La capitulation historique des chefs palestiniens
Le nationalisme bourgeois palestinien (Fatah) avait pour but de fonder son propre État, le plus vaste possible, en mobilisant contre Israël les réfugiés, jusqu’à prendre les armes dans les années 1960-1970, en tablant sur la pression de l’URSS ainsi que des États arabes existants permettant de mener la guérilla aux frontières d’Israël. Mais la bureaucratie de l’URSS avait reconnu Israël à sa fondation et les armées des États arabes voisins se révélèrent incapables de résister à l’armée israélienne.
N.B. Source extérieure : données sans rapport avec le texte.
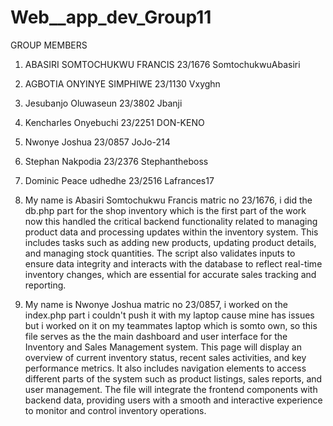 # Web__app_dev_Group11


GROUP MEMBERS


1. ABASIRI SOMTOCHUKWU FRANCIS 23/1676  SomtochukwuAbasiri
2. AGBOTIA ONYINYE SIMPHIWE 23/1130 Vxyghn
3. Jesubanjo Oluwaseun 23/3802  Jbanji
4. Kencharles Onyebuchi 23/2251  DON-KENO
5. Nwonye Joshua 23/0857  JoJo-214
6. Stephan Nakpodia 23/2376  Stephantheboss
7. Dominic Peace udhedhe 23/2516  Lafrances17



1. My name is Abasiri Somtochukwu Francis matric no 23/1676, i did the db.php part for the shop inventory which is the first part of the work now this handled the critical backend functionality related to managing product data and processing updates within the inventory system. This includes tasks such as adding new products, updating product details, and managing stock quantities. The script also validates inputs to ensure data integrity and interacts with the database to reflect real-time inventory changes, which are essential for accurate sales tracking and reporting.

2. My name is Nwonye Joshua matric no 23/0857, i worked on the index.php part i couldn't push it with my laptop cause mine has issues but i worked on it on my teammates laptop which is somto own, so this file serves as the the main dashboard and user interface for the Inventory and Sales Management system. This page will display an overview of current inventory status, recent sales activities, and key performance metrics. It also includes navigation elements to access different parts of the system such as product listings, sales reports, and user management. The file will integrate the frontend components with backend data, providing users with a smooth and interactive experience to monitor and control inventory operations.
Certaines fractions de la bourgeoisie arabe ont massacré elles-mêmes les combattants et réfugiés palestiniens (Jordanie, Liban, Syrie).
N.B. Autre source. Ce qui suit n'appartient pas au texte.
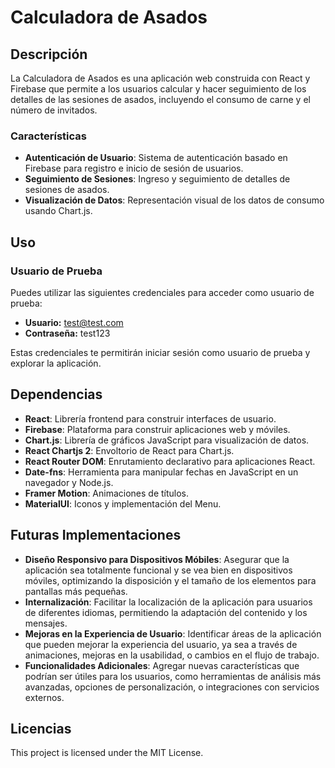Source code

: # Calculadora de Asados

## Descripción

La Calculadora de Asados es una aplicación web construida con React y Firebase que permite a los usuarios calcular y hacer seguimiento de los detalles de las sesiones de asados, incluyendo el consumo de carne y el número de invitados.

### Características

- **Autenticación de Usuario**: Sistema de autenticación basado en Firebase para registro e inicio de sesión de usuarios.
- **Seguimiento de Sesiones**: Ingreso y seguimiento de detalles de sesiones de asados.
- **Visualización de Datos**: Representación visual de los datos de consumo usando Chart.js.

## Uso

### Usuario de Prueba

Puedes utilizar las siguientes credenciales para acceder como usuario de prueba:

- **Usuario:** test@test.com
- **Contraseña:** test123

Estas credenciales te permitirán iniciar sesión como usuario de prueba y explorar la aplicación.

## Dependencias

- **React**: Librería frontend para construir interfaces de usuario.
- **Firebase**: Plataforma para construir aplicaciones web y móviles.
- **Chart.js**: Librería de gráficos JavaScript para visualización de datos.
- **React Chartjs 2**: Envoltorio de React para Chart.js.
- **React Router DOM**: Enrutamiento declarativo para aplicaciones React.
- **Date-fns**: Herramienta para manipular fechas en JavaScript en un navegador y Node.js.
- **Framer Motion**: Animaciones de títulos.
- **MaterialUI**: Iconos y implementación del Menu.

## Futuras Implementaciones

- **Diseño Responsivo para Dispositivos Móbiles**: Asegurar que la aplicación sea totalmente funcional y se vea bien en dispositivos móviles, optimizando la disposición y el tamaño de los elementos para pantallas más pequeñas.
- **Internalización**: Facilitar la localización de la aplicación para usuarios de diferentes idiomas, permitiendo la adaptación del contenido y los mensajes.
- **Mejoras en la Experiencia de Usuario**: Identificar áreas de la aplicación que pueden mejorar la experiencia del usuario, ya sea a través de animaciones, mejoras en la usabilidad, o cambios en el flujo de trabajo.
- **Funcionalidades Adicionales**: Agregar nuevas características que podrían ser útiles para los usuarios, como herramientas de análisis más avanzadas, opciones de personalización, o integraciones con servicios externos.

## Licencias

This project is licensed under the MIT License.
Avec la crise économique en URSS des années 1980 et le déclin du nationalisme panarabe au profit de l’islamisme, l’OLP dirigée par Arafat (Fatah) a discuté avec Israël à partir de 1978, a accepté la partition en deux États en 1988, a négocié avec les États-Unis et Israël en1991, a signé les accords d’Oslo I en 1993 et d’Oslo II en 1995, a révisé officiellement la Charte de l’OLP en 1996. Le FDPLP a aussi reconnu Israël, le FPLP s’y opposa mais resta dans l’OLP. En échange, l’OLP se vit confier en 1996 la sous-traitance de la gestion de la bande de Gaza et la Cisjordanie sous le nom de « Autorité palestinienne » ». Arafat mourut en 2004 dans des conditions étranges. L’appareil policier des « territoires palestiniens » fut forgé par les États-Unis et travaille depuis avec Israël.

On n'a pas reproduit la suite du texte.